First production is some years off and it will require more than $US5 billion to develop. But if it were in production today, Frieda would be churning out its 246,000 tonnes of annual copper at a negative cash cost after crediting the bumper prices it would be receiving for its 379,000 annual ounces of gold.

So Highlands would be entitled to some 45,000 tonnes of annual copper for less than free on a cash cost basis, if such a situation is possible.

It is a similar story for Troy, said by many of the dealers at Diggers & Dealers to have been the standout gold story at the bash.

The Perth-based producer now gets all of its gold from South American operations (Brazil and Argentina), with its mothballed Sandstone operation in Western Australia for sale.

Group gold production for the 2011 financial year was 71,614 ounces at a cash cost of $US561 an ounce, net of silver credits.

But bigger things are expected in the year ahead as the group's new Casposo gold-silver mine in Argentina's San Juan province hits its straps.

Casposo had its first gold pour in November last year and its charge to full production was stymied somewhat when temperatures in June this year got as low as minus 18 degrees.

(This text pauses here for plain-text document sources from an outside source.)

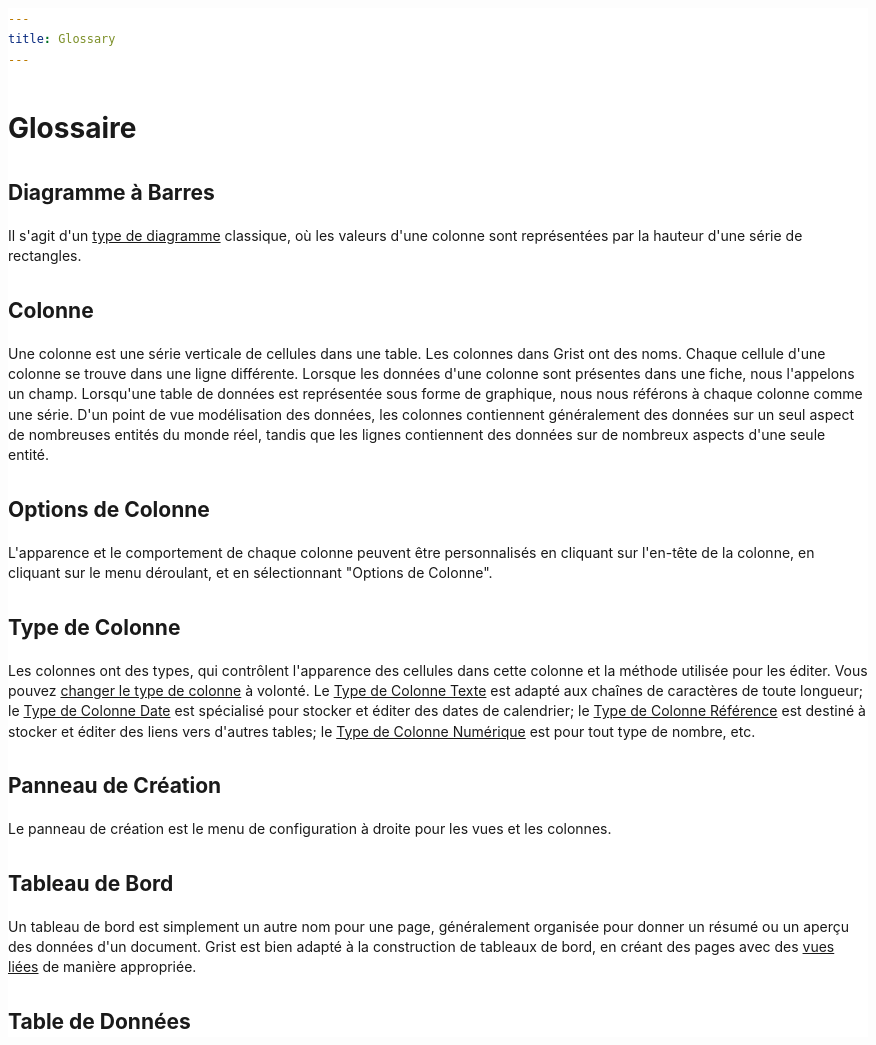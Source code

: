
 ```yaml
---
title: Glossary
---
```


# Glossaire

## Diagramme à Barres

Il s'agit d'un [type de diagramme](widget-chart.md#bar-chart) classique, où les valeurs d'une colonne sont représentées par la hauteur d'une série de rectangles.

## Colonne

Une colonne est une série verticale de cellules dans une table. Les colonnes dans Grist ont des noms. Chaque cellule d'une colonne se trouve dans une ligne différente. Lorsque les données d'une colonne sont présentes dans une fiche, nous l'appelons un champ. Lorsqu'une table de données est représentée sous forme de graphique, nous nous référons à chaque colonne comme une série. D'un point de vue modélisation des données, les colonnes contiennent généralement des données sur un seul aspect de nombreuses entités du monde réel, tandis que les lignes contiennent des données sur de nombreux aspects d'une seule entité.

## Options de Colonne

L'apparence et le comportement de chaque colonne peuvent être personnalisés en cliquant sur l'en-tête de la colonne, en cliquant sur le menu déroulant, et en sélectionnant "Options de Colonne".

## Type de Colonne

Les colonnes ont des types, qui contrôlent l'apparence des cellules dans cette colonne et la méthode utilisée pour les éditer. Vous pouvez [changer le type de colonne](col-types.md#specifying-a-type) à volonté. Le [Type de Colonne Texte](col-types.md#text-columns) est adapté aux chaînes de caractères de toute longueur; le [Type de Colonne Date](col-types.md#date-columns) est spécialisé pour stocker et éditer des dates de calendrier; le [Type de Colonne Référence](col-types.md#reference-columns) est destiné à stocker et éditer des liens vers d'autres tables; le [Type de Colonne Numérique](col-types.md#numeric-columns) est pour tout type de nombre, etc.

## Panneau de Création

Le panneau de création est le menu de configuration à droite pour les vues et les colonnes.

## Tableau de Bord

Un tableau de bord est simplement un autre nom pour une page, généralement organisée pour donner un résumé ou un aperçu des données d'un document. Grist est bien adapté à la construction de tableaux de bord, en créant des pages avec des [vues liées](linking-widgets.md) de manière appropriée.

## Table de Données
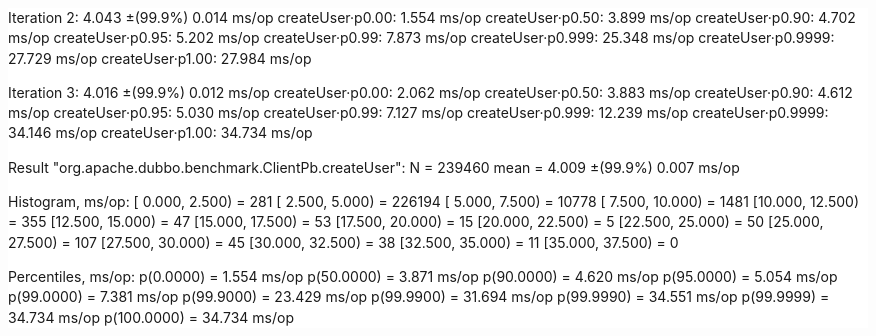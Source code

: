 Iteration   2: 4.043 ±(99.9%) 0.014 ms/op
                 createUser·p0.00:   1.554 ms/op
                 createUser·p0.50:   3.899 ms/op
                 createUser·p0.90:   4.702 ms/op
                 createUser·p0.95:   5.202 ms/op
                 createUser·p0.99:   7.873 ms/op
                 createUser·p0.999:  25.348 ms/op
                 createUser·p0.9999: 27.729 ms/op
                 createUser·p1.00:   27.984 ms/op

Iteration   3: 4.016 ±(99.9%) 0.012 ms/op
                 createUser·p0.00:   2.062 ms/op
                 createUser·p0.50:   3.883 ms/op
                 createUser·p0.90:   4.612 ms/op
                 createUser·p0.95:   5.030 ms/op
                 createUser·p0.99:   7.127 ms/op
                 createUser·p0.999:  12.239 ms/op
                 createUser·p0.9999: 34.146 ms/op
                 createUser·p1.00:   34.734 ms/op



Result "org.apache.dubbo.benchmark.ClientPb.createUser":
  N = 239460
  mean =      4.009 ±(99.9%) 0.007 ms/op

  Histogram, ms/op:
    [ 0.000,  2.500) = 281 
    [ 2.500,  5.000) = 226194 
    [ 5.000,  7.500) = 10778 
    [ 7.500, 10.000) = 1481 
    [10.000, 12.500) = 355 
    [12.500, 15.000) = 47 
    [15.000, 17.500) = 53 
    [17.500, 20.000) = 15 
    [20.000, 22.500) = 5 
    [22.500, 25.000) = 50 
    [25.000, 27.500) = 107 
    [27.500, 30.000) = 45 
    [30.000, 32.500) = 38 
    [32.500, 35.000) = 11 
    [35.000, 37.500) = 0 

  Percentiles, ms/op:
      p(0.0000) =      1.554 ms/op
     p(50.0000) =      3.871 ms/op
     p(90.0000) =      4.620 ms/op
     p(95.0000) =      5.054 ms/op
     p(99.0000) =      7.381 ms/op
     p(99.9000) =     23.429 ms/op
     p(99.9900) =     31.694 ms/op
     p(99.9990) =     34.551 ms/op
     p(99.9999) =     34.734 ms/op
    p(100.0000) =     34.734 ms/op
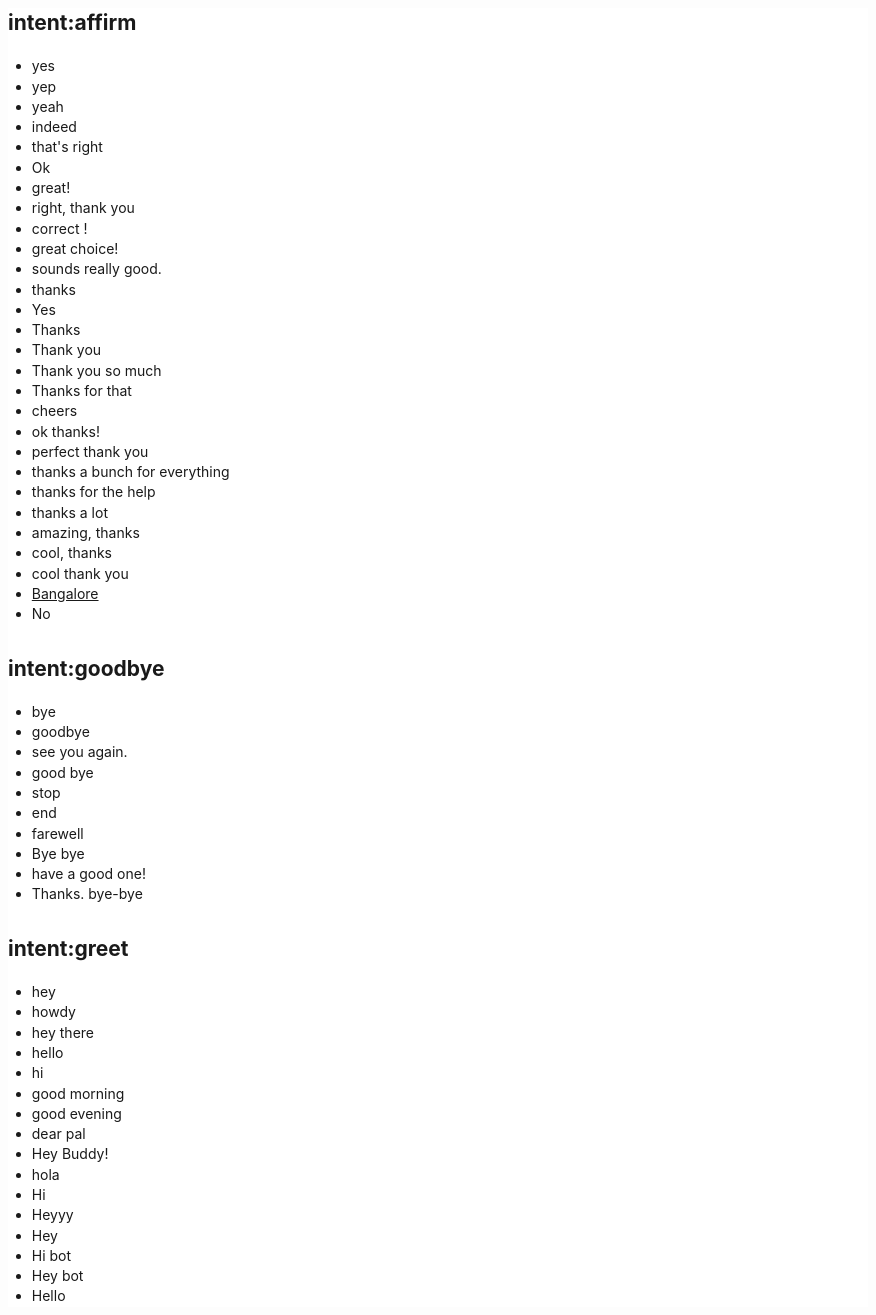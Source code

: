 ## intent:affirm

- yes
- yep
- yeah
- indeed
- that's right
- Ok
- great!
- right, thank you
- correct !
- great choice!
- sounds really good.
- thanks
- Yes
- Thanks
- Thank you
- Thank you so much
- Thanks for that
- cheers
- ok thanks!
- perfect thank you
- thanks a bunch for everything
- thanks for the help
- thanks a lot
- amazing, thanks
- cool, thanks
- cool thank you
- [Bangalore](location)
- No

## intent:goodbye

- bye
- goodbye
- see you again.
- good bye
- stop
- end
- farewell
- Bye bye
- have a good one!
- Thanks. bye-bye

## intent:greet

- hey
- howdy
- hey there
- hello
- hi
- good morning
- good evening
- dear pal
- Hey Buddy!
- hola
- Hi
- Heyyy
- Hey
- Hi bot
- Hey bot
- Hello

Thanks to the credits coming from the charge in silver prices to more than $US38 an ounce, Casposo's gold is coming out of the now unfrozen treatment plant at a negative cash cost. What's more, most analysts have group production surging to 120,000 ounces in 2012 and reckon the exploration upside of the region's high-grade gold-silver vein sets has to be seen to be believed.

BEING in a trading halt was not a bad place to be on Friday. That was a position Perth-based explorer Laconia Resources (ASX: LCR) found itself in after going into a halt on Thursday pending the announcement of a "material joint-venture agreement".

That got Garimpeiro's interest up as, at its last sale price of 5? a share, Laconia was being valued at $4.1 million, or $1.9 million if you deduct its cash at the end of June of $2.2 million.

One thing that can be said for certain in the current equity market turmoil is that a material joint-venture agreement is going to have more of an impact on a $4.1 million company than the next move in the Dow Jones industrial average will.

It is known that Laconia's main focus of late has been its Lennon's Find polymetallic project near Marble Bar in Western Australia. The expectation is that it is about to strike a deal in which Chinese steel mill interests can earn an interest in its Mooletar iron ore project near Mount Magnet in WA's mid-west region. A deal under which the Chinese can earn a 75-80 per cent interest in return for the staged expenditure of $5-$8 million over a couple of years would not surprise. Laconia is likely to retain management of the project.

Mooletar is reasonably located in that it is 125 kilometres from a proposed mid-west rail system and associated Oakajee port. Question marks exist over the rail-port plans proceeding as originally proposed but few doubt the mid-west will eventually fire up as Australia's second major iron ore province.

In the meantime, Laconia will be looking to test the upside potential of its Lennon's Find project where the Hammerhead deposit has a resource estimate of 853,000 tonnes grading an equivalent zinc grade of 16 per cent.